Try it. Check the data underneath for lines holding the word "there", and state only how many you find.

[Extracted data entries]

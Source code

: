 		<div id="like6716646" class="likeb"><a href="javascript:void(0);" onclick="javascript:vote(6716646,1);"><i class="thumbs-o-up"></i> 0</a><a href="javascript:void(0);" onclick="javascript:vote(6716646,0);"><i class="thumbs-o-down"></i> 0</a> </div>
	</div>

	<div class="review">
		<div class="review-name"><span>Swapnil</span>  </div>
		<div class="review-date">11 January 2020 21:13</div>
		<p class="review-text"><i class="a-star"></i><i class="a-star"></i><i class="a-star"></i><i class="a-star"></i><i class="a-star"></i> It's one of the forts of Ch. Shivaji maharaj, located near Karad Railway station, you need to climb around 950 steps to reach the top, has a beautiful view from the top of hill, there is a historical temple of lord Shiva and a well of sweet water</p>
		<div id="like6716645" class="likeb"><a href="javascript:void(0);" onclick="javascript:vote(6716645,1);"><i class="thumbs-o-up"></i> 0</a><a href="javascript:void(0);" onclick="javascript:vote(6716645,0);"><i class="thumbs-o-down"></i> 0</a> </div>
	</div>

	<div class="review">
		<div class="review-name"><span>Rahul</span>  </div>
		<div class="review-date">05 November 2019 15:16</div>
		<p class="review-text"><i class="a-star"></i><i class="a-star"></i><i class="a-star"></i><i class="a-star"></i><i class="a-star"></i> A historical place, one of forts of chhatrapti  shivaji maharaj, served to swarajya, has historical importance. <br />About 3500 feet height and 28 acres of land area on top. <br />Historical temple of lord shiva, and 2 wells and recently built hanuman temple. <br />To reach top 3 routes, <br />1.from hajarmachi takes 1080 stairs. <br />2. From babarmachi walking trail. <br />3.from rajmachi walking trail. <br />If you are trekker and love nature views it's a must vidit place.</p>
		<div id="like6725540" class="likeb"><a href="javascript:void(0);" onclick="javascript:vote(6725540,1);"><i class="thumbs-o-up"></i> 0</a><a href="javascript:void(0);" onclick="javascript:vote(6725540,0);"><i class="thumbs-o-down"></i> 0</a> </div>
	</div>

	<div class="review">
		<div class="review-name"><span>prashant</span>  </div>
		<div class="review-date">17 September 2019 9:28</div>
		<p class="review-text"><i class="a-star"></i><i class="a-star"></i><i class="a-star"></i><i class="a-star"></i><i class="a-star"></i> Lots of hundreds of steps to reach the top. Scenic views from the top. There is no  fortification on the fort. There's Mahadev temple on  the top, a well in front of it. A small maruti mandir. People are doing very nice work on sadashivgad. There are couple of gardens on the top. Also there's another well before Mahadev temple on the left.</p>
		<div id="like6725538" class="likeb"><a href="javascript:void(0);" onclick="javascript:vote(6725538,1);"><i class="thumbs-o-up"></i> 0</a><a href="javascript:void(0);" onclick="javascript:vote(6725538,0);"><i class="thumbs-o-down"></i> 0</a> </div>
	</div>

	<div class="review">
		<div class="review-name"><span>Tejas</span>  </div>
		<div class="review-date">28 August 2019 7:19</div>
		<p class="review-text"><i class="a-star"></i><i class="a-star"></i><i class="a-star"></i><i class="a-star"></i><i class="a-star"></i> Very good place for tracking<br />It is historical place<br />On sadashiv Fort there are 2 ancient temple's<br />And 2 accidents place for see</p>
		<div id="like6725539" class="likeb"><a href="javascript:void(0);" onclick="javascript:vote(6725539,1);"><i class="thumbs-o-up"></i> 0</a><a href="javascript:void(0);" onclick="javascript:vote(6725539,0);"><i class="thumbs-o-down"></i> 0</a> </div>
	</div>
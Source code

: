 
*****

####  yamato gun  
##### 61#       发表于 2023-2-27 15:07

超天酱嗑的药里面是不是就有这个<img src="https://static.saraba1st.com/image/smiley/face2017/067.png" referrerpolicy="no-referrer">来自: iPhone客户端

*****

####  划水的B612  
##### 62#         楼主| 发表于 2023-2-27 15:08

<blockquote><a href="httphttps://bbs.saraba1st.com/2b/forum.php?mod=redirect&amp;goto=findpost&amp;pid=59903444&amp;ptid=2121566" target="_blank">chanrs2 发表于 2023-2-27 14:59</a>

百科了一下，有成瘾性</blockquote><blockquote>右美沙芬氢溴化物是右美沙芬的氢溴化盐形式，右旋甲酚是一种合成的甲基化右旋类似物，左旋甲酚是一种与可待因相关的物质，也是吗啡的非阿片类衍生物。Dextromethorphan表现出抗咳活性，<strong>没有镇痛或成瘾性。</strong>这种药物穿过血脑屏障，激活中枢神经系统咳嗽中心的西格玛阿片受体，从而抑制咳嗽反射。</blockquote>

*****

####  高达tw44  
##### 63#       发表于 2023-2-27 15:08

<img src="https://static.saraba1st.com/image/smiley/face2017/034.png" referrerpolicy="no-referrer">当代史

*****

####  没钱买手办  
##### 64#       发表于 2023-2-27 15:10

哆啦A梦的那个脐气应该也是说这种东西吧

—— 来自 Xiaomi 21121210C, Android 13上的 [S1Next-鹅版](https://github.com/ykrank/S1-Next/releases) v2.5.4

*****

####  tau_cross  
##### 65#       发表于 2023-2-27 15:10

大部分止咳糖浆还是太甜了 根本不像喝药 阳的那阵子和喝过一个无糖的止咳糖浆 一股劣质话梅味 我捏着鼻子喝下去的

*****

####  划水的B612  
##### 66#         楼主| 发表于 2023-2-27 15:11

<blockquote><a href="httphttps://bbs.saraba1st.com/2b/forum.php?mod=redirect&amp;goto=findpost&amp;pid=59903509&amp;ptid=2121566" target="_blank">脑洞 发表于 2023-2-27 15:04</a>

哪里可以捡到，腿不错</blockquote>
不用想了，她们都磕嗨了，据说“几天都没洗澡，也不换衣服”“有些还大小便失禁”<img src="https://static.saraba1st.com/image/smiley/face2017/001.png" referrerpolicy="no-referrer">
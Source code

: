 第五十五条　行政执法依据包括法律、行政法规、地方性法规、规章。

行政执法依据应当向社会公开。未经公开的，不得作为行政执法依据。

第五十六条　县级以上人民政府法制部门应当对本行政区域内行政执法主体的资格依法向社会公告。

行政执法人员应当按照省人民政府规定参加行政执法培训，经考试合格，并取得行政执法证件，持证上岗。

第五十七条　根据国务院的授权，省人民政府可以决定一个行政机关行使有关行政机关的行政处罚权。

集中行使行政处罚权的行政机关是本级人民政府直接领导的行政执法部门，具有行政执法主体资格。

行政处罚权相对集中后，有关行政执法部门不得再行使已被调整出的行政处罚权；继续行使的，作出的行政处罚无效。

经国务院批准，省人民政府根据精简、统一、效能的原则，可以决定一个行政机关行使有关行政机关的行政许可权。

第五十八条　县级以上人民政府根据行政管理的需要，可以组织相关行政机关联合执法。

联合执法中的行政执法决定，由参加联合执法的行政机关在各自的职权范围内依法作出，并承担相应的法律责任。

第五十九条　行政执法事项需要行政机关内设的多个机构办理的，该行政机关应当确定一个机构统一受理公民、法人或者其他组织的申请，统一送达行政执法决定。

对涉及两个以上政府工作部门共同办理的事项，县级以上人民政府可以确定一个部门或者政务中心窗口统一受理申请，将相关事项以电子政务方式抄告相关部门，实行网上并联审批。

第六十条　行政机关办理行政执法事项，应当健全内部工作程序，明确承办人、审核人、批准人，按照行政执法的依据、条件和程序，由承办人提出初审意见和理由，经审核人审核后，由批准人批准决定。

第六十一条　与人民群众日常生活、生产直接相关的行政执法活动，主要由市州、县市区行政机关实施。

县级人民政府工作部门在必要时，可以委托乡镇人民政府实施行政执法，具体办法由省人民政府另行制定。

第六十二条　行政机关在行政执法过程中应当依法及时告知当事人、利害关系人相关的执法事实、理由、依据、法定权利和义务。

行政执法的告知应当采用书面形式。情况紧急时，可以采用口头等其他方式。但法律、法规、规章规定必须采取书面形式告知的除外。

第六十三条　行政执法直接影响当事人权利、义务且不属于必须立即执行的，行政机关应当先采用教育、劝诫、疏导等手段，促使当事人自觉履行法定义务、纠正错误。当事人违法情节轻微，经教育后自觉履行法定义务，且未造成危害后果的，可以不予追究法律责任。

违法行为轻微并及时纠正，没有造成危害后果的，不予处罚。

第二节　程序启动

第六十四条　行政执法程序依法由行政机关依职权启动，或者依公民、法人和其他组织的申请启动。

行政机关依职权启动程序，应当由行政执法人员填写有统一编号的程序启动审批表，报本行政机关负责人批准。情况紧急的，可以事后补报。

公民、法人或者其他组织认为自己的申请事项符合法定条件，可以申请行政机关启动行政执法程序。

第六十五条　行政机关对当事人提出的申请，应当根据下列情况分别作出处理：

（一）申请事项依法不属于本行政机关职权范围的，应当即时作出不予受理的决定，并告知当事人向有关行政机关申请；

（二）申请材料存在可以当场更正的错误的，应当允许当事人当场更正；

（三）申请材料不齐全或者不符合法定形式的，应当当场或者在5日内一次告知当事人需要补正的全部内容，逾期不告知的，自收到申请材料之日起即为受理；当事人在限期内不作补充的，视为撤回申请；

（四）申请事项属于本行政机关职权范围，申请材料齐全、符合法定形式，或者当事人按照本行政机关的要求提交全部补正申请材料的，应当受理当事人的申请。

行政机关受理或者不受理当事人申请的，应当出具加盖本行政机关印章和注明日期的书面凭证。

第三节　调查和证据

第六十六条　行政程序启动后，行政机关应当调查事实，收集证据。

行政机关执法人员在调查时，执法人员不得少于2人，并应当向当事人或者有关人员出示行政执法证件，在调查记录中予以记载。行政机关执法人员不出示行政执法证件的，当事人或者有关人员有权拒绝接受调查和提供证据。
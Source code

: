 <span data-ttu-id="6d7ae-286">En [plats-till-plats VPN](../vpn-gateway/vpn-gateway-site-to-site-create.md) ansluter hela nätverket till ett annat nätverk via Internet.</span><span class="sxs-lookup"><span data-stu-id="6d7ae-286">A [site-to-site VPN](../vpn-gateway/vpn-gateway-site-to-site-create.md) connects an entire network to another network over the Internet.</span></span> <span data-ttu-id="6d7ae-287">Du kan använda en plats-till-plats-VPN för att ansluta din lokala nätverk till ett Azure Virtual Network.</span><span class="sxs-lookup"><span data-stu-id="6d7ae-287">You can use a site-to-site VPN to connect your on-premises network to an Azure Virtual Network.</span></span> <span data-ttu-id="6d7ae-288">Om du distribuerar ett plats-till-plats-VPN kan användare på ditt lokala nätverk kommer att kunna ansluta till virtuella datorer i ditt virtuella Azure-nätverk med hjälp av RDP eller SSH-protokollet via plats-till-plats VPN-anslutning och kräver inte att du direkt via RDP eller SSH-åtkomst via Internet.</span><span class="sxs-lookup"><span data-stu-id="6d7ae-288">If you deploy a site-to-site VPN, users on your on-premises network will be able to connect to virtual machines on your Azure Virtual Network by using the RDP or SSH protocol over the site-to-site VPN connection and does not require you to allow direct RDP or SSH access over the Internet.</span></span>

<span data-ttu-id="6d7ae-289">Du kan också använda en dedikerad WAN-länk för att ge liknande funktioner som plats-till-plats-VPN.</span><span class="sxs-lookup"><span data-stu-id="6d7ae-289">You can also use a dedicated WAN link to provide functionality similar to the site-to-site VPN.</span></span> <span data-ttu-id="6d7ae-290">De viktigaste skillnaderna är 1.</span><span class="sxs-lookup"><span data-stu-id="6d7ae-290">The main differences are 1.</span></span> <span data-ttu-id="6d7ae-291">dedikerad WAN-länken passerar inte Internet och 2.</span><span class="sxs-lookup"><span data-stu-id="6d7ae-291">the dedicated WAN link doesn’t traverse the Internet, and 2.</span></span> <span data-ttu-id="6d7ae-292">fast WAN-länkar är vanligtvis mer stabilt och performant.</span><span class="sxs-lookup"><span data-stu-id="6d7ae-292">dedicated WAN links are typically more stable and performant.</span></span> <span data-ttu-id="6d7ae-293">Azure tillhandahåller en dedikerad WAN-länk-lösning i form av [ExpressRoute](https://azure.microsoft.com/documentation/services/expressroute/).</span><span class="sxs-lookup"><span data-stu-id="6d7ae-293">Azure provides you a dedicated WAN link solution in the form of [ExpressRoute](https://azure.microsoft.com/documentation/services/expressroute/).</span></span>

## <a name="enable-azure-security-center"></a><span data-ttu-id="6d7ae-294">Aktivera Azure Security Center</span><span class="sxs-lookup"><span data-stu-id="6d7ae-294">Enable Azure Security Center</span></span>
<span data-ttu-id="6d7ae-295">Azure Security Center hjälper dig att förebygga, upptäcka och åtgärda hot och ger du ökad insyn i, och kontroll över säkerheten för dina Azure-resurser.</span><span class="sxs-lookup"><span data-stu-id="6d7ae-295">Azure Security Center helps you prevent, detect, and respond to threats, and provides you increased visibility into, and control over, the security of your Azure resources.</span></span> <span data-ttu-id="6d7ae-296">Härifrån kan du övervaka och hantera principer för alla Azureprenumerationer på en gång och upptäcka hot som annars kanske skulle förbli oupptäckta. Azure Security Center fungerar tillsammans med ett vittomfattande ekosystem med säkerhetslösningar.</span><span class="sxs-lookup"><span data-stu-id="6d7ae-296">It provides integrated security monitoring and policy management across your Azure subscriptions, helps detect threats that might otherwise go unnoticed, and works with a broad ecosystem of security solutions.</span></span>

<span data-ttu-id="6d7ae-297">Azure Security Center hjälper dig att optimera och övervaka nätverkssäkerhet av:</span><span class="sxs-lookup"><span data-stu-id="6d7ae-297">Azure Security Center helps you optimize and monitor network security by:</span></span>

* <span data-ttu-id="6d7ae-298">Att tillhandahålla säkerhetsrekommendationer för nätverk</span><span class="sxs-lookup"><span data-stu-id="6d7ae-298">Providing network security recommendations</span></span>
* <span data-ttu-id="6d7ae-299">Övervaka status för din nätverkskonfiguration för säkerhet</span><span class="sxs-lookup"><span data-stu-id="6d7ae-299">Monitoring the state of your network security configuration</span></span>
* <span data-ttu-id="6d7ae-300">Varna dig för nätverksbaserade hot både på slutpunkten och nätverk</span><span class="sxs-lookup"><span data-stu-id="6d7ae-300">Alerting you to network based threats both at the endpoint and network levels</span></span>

Written response. 3